Re: [PATCH v29 23/32] x86/cet/shstk: Add user-mode shadow stack support

From: Dave Hansen
Date: Wed Sep 01 2021 - 11:24:34 EST


On 9/1/21 6:00 AM, Borislav Petkov wrote:
>> So, this code takes the coward's way out: it *forces* TIF_NEED_FPU_LOAD
>> to be clear by making the registers live with fpregs_restore_userregs().
>> That lets it just use WRMSR instead of dealing with the XSAVE buffer
>> directly. If it didn't do this with the *WHOLE* set of user FPU state,
>> we'd need more fine-granted "NEED_*_LOAD" tracking than our one FPU bit.
>>
>> This is also *only* safe because the task is newly-exec()'d and the FPU
>> state was just reset. Otherwise, we might have had to worry that the
>> non-PL3 SSPs have garbage or that non-SHSTK bits are set in MSR_IA32_U_CET.
>>
>> That said, after staring at it, I *think* this code is functionally
>> correct and OK performance-wise.
> Right, except that that is being done in
> setup_signal_shadow_stack()/restore_signal_shadow_stack() too, for the
> restore token.
>
> Which means, a potential XRSTOR each time just for a single MSR. That
> means, twice per signal in the worst case.
>
> Which means, shadow stack should be pretty noticeable in signal-heavy
> benchmarks...

Ahh, good point. I totally missed the signal side.

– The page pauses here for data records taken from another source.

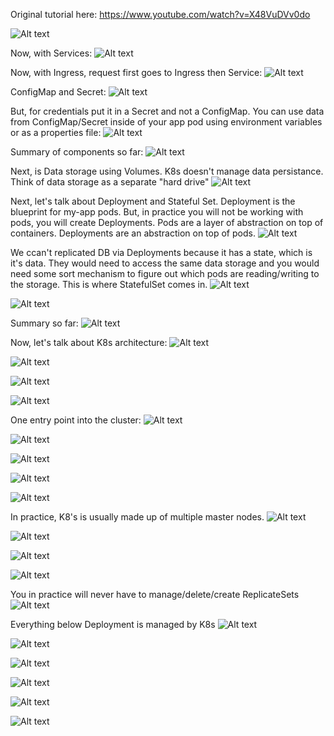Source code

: Original tutorial here: https://www.youtube.com/watch?v=X48VuDVv0do

![Alt text](image.png)

Now, with Services:
![Alt text](image-1.png)

Now, with Ingress, request first goes to Ingress then Service:
![Alt text](image-2.png)

ConfigMap and Secret:
![Alt text](image-3.png)

But, for credentials put it in a Secret and not a ConfigMap. You can use data from ConfigMap/Secret inside of your app pod using environment variables or as a properties file:
![Alt text](image-4.png)

Summary of components so far:
![Alt text](image-5.png)

Next, is Data storage using Volumes. K8s doesn't manage data persistance. Think of data storage as a separate "hard drive"
![Alt text](image-6.png)

Next, let's talk about Deployment and Stateful Set. Deployment is the blueprint for my-app pods. But, in practice you will not be working with pods, you will create Deployments.
Pods are a layer of abstraction on top of containers. Deployments are an abstraction on top of pods. 
![Alt text](image-7.png)

We ccan't replicated DB via Deployments because it has a state, which is it's data. They would need to access the same data storage and you would need 
some sort mechanism to figure out which pods are reading/writing to the storage. This is where StatefulSet comes in.
![Alt text](image-8.png)

![Alt text](image-9.png)

Summary so far:
![Alt text](image-10.png)

Now, let's talk about K8s architecture:
![Alt text](image-11.png)

![Alt text](image-12.png)

![Alt text](image-13.png)

![Alt text](image-14.png)

One entry point into the cluster:
![Alt text](image-15.png)

![Alt text](image-17.png)

![Alt text](image-18.png)

![Alt text](image-19.png)

![Alt text](image-20.png)

In practice, K8's is usually made up of multiple master nodes.
![Alt text](image-21.png)

![Alt text](image-22.png)

![Alt text](image-23.png)

![Alt text](image-24.png)

You in practice will never have to manage/delete/create ReplicateSets
![Alt text](image-25.png)

Everything below Deployment is managed by K8s
![Alt text](image-26.png)


![Alt text](image-27.png)

![Alt text](image-28.png)

![Alt text](image-29.png)

![Alt text](image-30.png)

![Alt text](image-31.png)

Yu-cheng, it would probably be wise to take a look at where
TIF_NEED_FPU_LOAD is set in the signal paths. I suspect the new shadow
stack code is clearing it pretty quickly. That's not *necessarily* a
waste because it has to be XRSTOR'd somewhere before returning to
userspace. But, it does impose an extra XSAVE/XRSTOR burden if the code
is preempted somewhere between
setup_signal_shadow_stack()/restore_signal_shadow_stack() and the return
to usersspace.

Some performance numbers would be nice.

Even nicer would be to make your code work without requiring
TIF_NEED_FPU_LOAD to be clear, or actively clearing it.